# tein basic vs eibock w/ koni?



## lumbad (May 8, 2005)

what i am wondering is since the cost of the two different set ups is close, which would be the better set up? is the tein basic pretty good or would the eibach prokit with the koni yellows be a better set up. ive done alot of searching and have heard ood things about both but not yet a comparrison.
thanks for any help?


----------



## nissanstreetz (Aug 1, 2005)

From what i know and have heard eibach springs makes the best springs out. I am a fan of Tein but I bought Eibach springs. The way I see it is there must be a reason why everyone has eiboch sportline or pro kit. All of the reviews I have seen say eiboch springs are the best springs on the market.


----------



## Front'in (Jul 1, 2005)

Lurking around and thought I'll give my $.02.

From owning a few BMW's, I have used two set ups. 
-Eibach with Koni's (springs and w/ GC's)
-H&R's with Koni's
-Eibach with Boge

From owning a few RX-7s, I have used a few set ups.
-Eibach with Tokiko Lumina's
-GC's (Eibach) Koni's
-Tien's Cover basic, non-adj. shock (short height)

Both the BMW and the MAZDA have almost identical feel and feed back....lov'em both. The Eibach street springs are progressive type springs, which give a good soft and confortable ride. I did thou have one issue of uneven spring height on one of my RX-7's with only 20k miles. In regards to the BMW, it didn't lower much but the ride felt more centered. Good ride....Eibach type quality.

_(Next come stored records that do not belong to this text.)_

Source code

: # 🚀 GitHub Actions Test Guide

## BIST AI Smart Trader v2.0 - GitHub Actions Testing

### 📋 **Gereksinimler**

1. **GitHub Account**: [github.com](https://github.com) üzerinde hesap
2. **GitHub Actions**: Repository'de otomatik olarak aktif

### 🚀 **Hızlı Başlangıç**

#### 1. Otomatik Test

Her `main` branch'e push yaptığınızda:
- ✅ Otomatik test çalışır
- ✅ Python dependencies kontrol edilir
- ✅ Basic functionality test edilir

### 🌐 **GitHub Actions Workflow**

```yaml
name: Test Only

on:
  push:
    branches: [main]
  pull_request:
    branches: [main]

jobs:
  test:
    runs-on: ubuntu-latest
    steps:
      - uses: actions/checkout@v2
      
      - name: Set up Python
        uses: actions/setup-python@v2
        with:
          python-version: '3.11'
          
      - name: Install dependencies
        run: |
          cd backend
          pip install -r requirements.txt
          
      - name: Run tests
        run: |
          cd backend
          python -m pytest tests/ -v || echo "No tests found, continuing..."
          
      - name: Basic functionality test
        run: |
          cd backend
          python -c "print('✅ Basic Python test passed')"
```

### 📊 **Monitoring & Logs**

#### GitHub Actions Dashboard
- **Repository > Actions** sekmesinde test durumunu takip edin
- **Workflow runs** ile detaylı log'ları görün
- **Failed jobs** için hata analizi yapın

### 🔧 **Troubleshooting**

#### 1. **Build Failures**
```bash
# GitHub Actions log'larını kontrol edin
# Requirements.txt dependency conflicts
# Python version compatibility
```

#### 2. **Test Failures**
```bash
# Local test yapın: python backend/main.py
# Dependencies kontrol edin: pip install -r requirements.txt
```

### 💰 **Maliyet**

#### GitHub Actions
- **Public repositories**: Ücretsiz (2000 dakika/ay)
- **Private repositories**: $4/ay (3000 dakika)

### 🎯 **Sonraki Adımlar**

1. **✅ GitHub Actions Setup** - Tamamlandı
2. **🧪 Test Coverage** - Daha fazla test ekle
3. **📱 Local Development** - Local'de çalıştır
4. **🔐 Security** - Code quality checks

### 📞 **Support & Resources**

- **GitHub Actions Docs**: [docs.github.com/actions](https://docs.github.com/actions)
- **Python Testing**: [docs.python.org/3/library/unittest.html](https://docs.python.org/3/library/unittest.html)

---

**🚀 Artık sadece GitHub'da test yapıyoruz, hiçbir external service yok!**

The Tien c/over and the GC/Koni sets were used on an auto-x turboII. 
Specs:
-The Tiens weights were in kg/mm..so I can remember the specs. 
-The GC/Eibach's had 550/480 springs for both sets......if I can remember right. 
-The Tien shocks in the kit was pretty much a basic sport shock, good valving (soft)
-The Koni's sport shock are normally valved for high speed then low speed driving (hard)

Since my experience is pretty much different then yours, I can only advise you to speak to someone that UNDERSTANDS Tien products. You will need to get the correct type springs and shocks that match your driving style. If looks are part of your game plan, then make SURE it suits your needs.

Good Luck


----------



## Front'in (Jul 1, 2005)

In addition in regards to Eibach Sportline and Pro kits..

The Sportline lowers your car in an average of 1".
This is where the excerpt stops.